__WORK TO COMPLETE__.
Beneath this line are the data; copy exactly the part of them that opens with the line containing "This document describes" and closes with the line containing "visualizes status GreenhouseNodes", and only that part.

__DATA PROVIDED__.
----

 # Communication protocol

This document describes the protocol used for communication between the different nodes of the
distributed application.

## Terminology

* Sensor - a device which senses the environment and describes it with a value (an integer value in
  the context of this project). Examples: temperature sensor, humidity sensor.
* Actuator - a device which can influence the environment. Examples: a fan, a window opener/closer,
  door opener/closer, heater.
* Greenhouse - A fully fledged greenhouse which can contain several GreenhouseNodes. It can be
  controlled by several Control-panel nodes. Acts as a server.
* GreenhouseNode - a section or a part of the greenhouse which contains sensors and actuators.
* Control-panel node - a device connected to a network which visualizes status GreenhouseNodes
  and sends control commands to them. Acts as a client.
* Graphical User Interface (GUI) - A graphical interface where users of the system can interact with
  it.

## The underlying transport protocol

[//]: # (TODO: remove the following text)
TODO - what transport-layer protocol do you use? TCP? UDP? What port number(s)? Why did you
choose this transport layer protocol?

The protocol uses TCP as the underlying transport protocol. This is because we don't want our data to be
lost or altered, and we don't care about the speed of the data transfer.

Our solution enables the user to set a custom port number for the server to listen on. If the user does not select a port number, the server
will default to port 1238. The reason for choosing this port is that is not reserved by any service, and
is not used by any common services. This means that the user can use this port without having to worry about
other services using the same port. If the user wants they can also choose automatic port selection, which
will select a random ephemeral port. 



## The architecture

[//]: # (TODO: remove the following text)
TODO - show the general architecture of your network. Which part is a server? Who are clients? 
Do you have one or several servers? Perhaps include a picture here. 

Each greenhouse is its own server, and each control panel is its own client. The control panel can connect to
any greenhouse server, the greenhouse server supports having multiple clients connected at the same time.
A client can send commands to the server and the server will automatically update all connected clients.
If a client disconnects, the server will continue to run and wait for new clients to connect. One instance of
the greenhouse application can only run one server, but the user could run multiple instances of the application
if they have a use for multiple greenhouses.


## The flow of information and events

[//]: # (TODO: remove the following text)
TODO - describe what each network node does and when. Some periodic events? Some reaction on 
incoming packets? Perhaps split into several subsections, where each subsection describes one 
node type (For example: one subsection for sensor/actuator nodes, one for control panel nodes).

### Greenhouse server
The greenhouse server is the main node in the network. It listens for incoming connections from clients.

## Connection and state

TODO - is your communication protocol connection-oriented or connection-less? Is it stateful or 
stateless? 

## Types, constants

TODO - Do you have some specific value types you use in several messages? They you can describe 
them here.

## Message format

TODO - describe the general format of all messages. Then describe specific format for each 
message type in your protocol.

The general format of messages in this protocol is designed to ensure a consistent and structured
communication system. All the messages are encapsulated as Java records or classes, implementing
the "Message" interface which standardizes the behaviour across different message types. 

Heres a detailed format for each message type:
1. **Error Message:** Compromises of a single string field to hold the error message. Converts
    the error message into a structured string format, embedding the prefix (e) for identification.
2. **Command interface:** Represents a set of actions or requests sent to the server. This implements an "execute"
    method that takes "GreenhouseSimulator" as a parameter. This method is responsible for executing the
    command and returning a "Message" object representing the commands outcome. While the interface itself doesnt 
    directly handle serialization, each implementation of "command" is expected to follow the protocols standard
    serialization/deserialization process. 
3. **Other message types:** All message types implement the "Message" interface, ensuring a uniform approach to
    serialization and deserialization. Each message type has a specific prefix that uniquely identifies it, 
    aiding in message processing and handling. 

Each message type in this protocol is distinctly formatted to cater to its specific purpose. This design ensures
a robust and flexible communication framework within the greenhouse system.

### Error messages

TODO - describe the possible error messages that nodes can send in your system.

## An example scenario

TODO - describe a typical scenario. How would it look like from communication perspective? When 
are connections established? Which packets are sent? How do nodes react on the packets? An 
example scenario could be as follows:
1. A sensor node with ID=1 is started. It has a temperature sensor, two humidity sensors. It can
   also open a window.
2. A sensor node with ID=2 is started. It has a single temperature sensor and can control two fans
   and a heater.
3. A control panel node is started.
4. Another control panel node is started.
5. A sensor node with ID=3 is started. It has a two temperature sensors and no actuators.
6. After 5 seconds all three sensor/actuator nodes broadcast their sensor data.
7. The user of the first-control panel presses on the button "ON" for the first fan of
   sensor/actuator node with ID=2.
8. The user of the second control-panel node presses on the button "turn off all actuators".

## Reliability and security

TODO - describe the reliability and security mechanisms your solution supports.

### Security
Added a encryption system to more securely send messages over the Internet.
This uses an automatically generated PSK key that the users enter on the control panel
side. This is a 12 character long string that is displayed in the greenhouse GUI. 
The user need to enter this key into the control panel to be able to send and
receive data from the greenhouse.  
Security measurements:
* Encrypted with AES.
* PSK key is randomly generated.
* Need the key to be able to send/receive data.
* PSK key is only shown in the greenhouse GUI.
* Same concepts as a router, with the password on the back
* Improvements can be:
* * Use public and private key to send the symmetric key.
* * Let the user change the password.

----

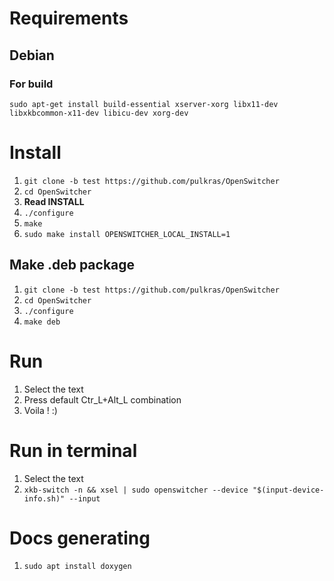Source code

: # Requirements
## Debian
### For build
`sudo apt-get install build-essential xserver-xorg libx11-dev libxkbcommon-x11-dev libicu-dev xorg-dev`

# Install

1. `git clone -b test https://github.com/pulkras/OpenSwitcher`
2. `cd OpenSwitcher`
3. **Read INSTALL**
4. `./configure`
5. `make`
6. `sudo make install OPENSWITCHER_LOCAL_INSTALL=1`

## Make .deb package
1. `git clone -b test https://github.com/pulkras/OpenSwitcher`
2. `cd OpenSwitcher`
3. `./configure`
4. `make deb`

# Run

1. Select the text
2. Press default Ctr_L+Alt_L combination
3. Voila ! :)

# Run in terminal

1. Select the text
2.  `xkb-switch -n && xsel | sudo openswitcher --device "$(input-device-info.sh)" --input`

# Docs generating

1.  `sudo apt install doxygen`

----

__RESULT__.
This document describes the protocol used for communication between the different nodes of the
distributed application.

## Terminology

* Sensor - a device which senses the environment and describes it with a value (an integer value in
  the context of this project). Examples: temperature sensor, humidity sensor.
* Actuator - a device which can influence the environment. Examples: a fan, a window opener/closer,
  door opener/closer, heater.
* Greenhouse - A fully fledged greenhouse which can contain several GreenhouseNodes. It can be
  controlled by several Control-panel nodes. Acts as a server.
* GreenhouseNode - a section or a part of the greenhouse which contains sensors and actuators.
* Control-panel node - a device connected to a network which visualizes status GreenhouseNodes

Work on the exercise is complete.